这点银钱到也用不上,瑜娘又交给田贵让他看看有没有卖田的,买回些。
好巧不巧的,隔壁庄子要转卖,那庄子不大,盖的不过是个园子,原主人家没事过来避暑用的,如今家里迁移便想把这庄子卖了。
庄子带良田五百亩,算是附近庄子上大户了,这还有中等良田没算进去,本来田贵想从这人家手里买些地,可那户人家不愿,若是卖就连庄子一起卖,八十两银子卖个百亩地着实入不了人家的眼。
田贵回来与王家柱说了一二,看是否有买下那庄子的准备,王家柱转头又跟瑜娘道来,瑜娘思忖了一会儿,让田贵去问问这庄子多少钱。
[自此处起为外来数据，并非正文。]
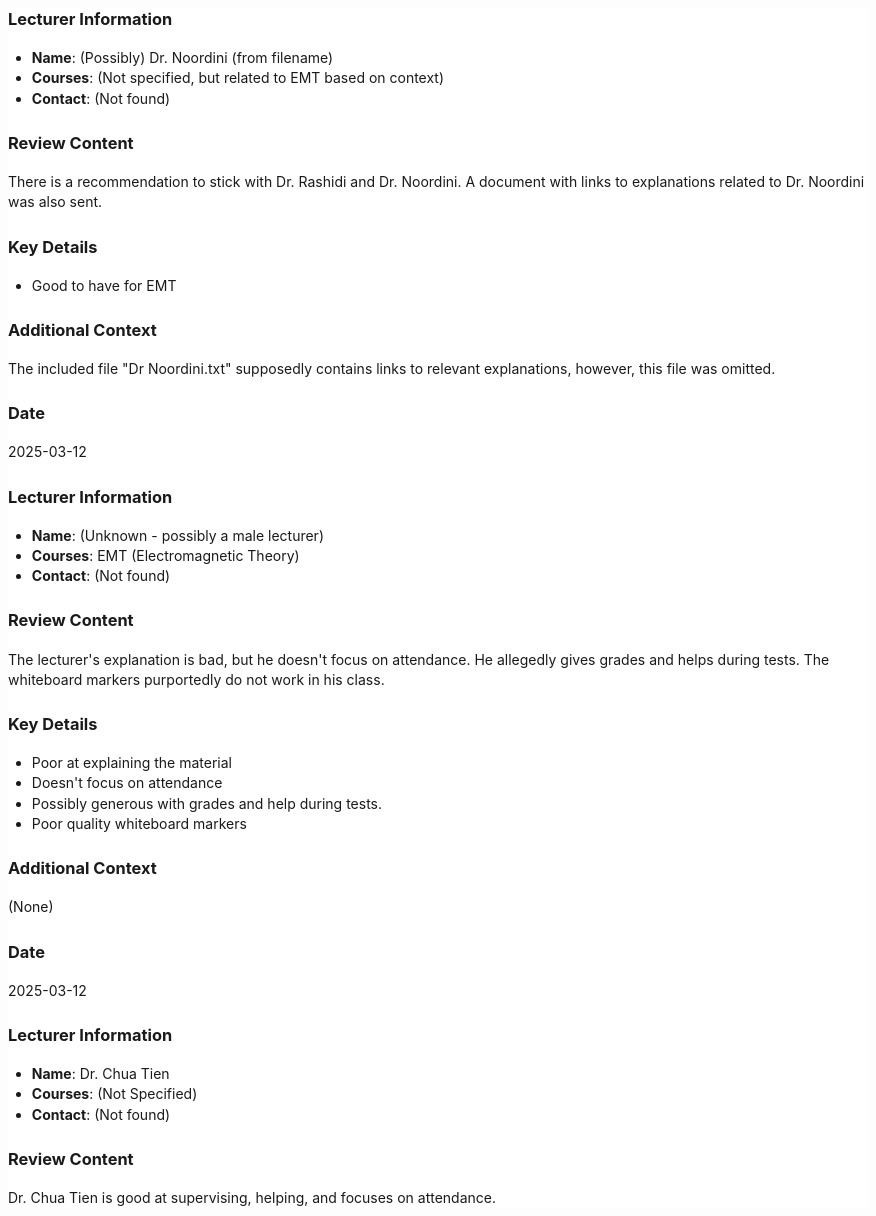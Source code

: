 ### Lecturer Information
- **Name**: (Possibly) Dr. Noordini (from filename)
- **Courses**: (Not specified, but related to EMT based on context)
- **Contact**: (Not found)

### Review Content
There is a recommendation to stick with Dr. Rashidi and Dr. Noordini. A document with links to explanations related to Dr. Noordini was also sent.

### Key Details
- Good to have for EMT

### Additional Context
The included file "Dr Noordini.txt" supposedly contains links to relevant explanations, however, this file was omitted.

### Date
2025-03-12

### Lecturer Information
- **Name**: (Unknown - possibly a male lecturer)
- **Courses**: EMT (Electromagnetic Theory)
- **Contact**: (Not found)

### Review Content
The lecturer's explanation is bad, but he doesn't focus on attendance. He allegedly gives grades and helps during tests. The whiteboard markers purportedly do not work in his class.

### Key Details
- Poor at explaining the material
- Doesn't focus on attendance
- Possibly generous with grades and help during tests.
- Poor quality whiteboard markers

### Additional Context
(None)

### Date
2025-03-12

### Lecturer Information
- **Name**: Dr. Chua Tien
- **Courses**: (Not Specified)
- **Contact**: (Not found)

### Review Content
Dr. Chua Tien is good at supervising, helping, and focuses on attendance.
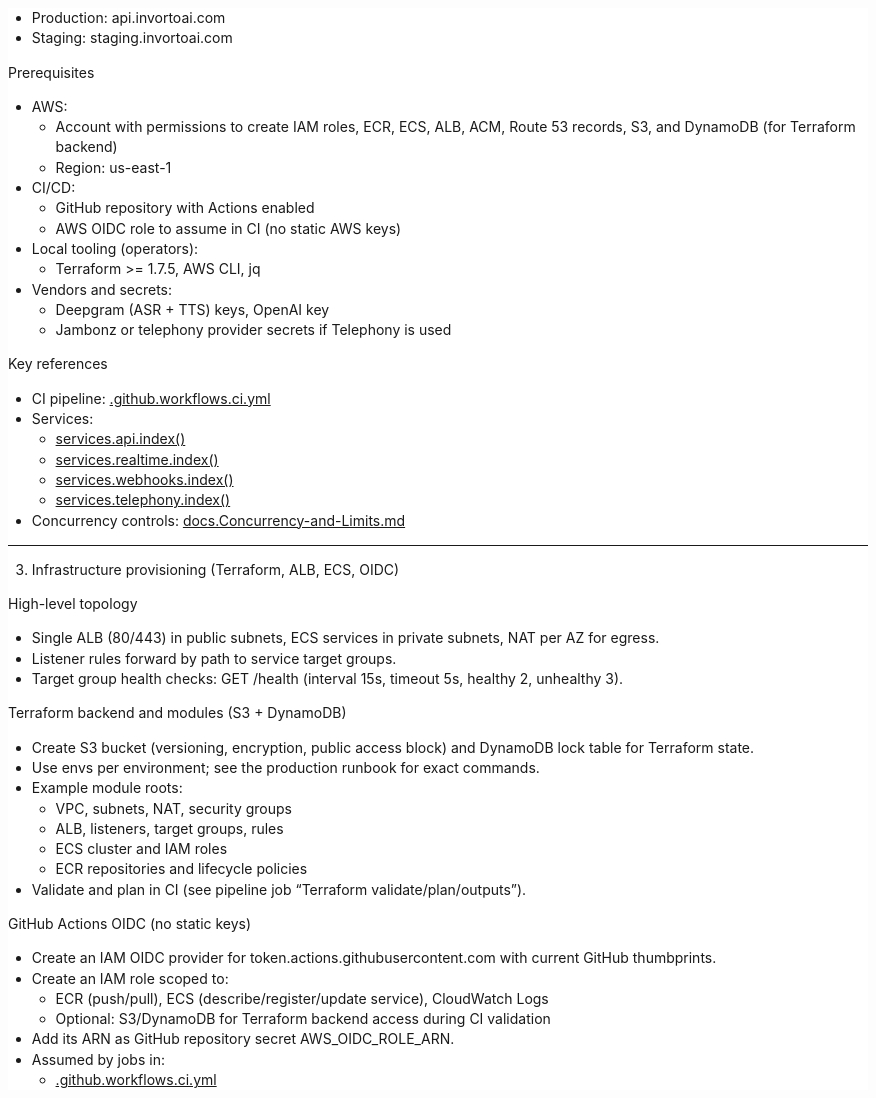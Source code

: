 - Production: api.invortoai.com
- Staging: staging.invortoai.com

Prerequisites

- AWS:
  - Account with permissions to create IAM roles, ECR, ECS, ALB, ACM, Route 53 records, S3, and DynamoDB (for Terraform backend)
  - Region: us-east-1
- CI/CD:
  - GitHub repository with Actions enabled
  - AWS OIDC role to assume in CI (no static AWS keys)
- Local tooling (operators):
  - Terraform >= 1.7.5, AWS CLI, jq
- Vendors and secrets:
  - Deepgram (ASR + TTS) keys, OpenAI key
  - Jambonz or telephony provider secrets if Telephony is used

Key references

- CI pipeline: [.github.workflows.ci.yml](../.github/workflows/ci.yml:1)
- Services:
  - [services.api.index()](../services/api/src/index.ts:1)
  - [services.realtime.index()](../services/realtime/src/index.ts:1)
  - [services.webhooks.index()](../services/webhooks/src/index.ts:1)
  - [services.telephony.index()](../services/telephony/src/index.ts:1)
- Concurrency controls: [docs.Concurrency-and-Limits.md](./Concurrency-and-Limits.md:1)

-------------------------------------------------------------------------------

3) Infrastructure provisioning (Terraform, ALB, ECS, OIDC)

High-level topology

- Single ALB (80/443) in public subnets, ECS services in private subnets, NAT per AZ for egress.
- Listener rules forward by path to service target groups.
- Target group health checks: GET /health (interval 15s, timeout 5s, healthy 2, unhealthy 3).

Terraform backend and modules (S3 + DynamoDB)

- Create S3 bucket (versioning, encryption, public access block) and DynamoDB lock table for Terraform state.
- Use envs per environment; see the production runbook for exact commands.
- Example module roots:
  - VPC, subnets, NAT, security groups
  - ALB, listeners, target groups, rules
  - ECS cluster and IAM roles
  - ECR repositories and lifecycle policies
- Validate and plan in CI (see pipeline job “Terraform validate/plan/outputs”).

GitHub Actions OIDC (no static keys)

- Create an IAM OIDC provider for token.actions.githubusercontent.com with current GitHub thumbprints.
- Create an IAM role scoped to:
  - ECR (push/pull), ECS (describe/register/update service), CloudWatch Logs
  - Optional: S3/DynamoDB for Terraform backend access during CI validation
- Add its ARN as GitHub repository secret AWS_OIDC_ROLE_ARN.
- Assumed by jobs in:
  - [.github.workflows.ci.yml](../.github/workflows/ci.yml:1)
虽二人手里有技艺,靠这个便能吃香的喝辣的,可骨子里到底有些古人想法,人到哪都不能没有地,如今家有儿子一枚,瑜娘也是愿意为儿子积攒家产的,便是王家柱前世的匠师世家那也有有不少田产铺产的,这鸡蛋不能放在一个篮子里,财源要多方面发展,分清主次便好。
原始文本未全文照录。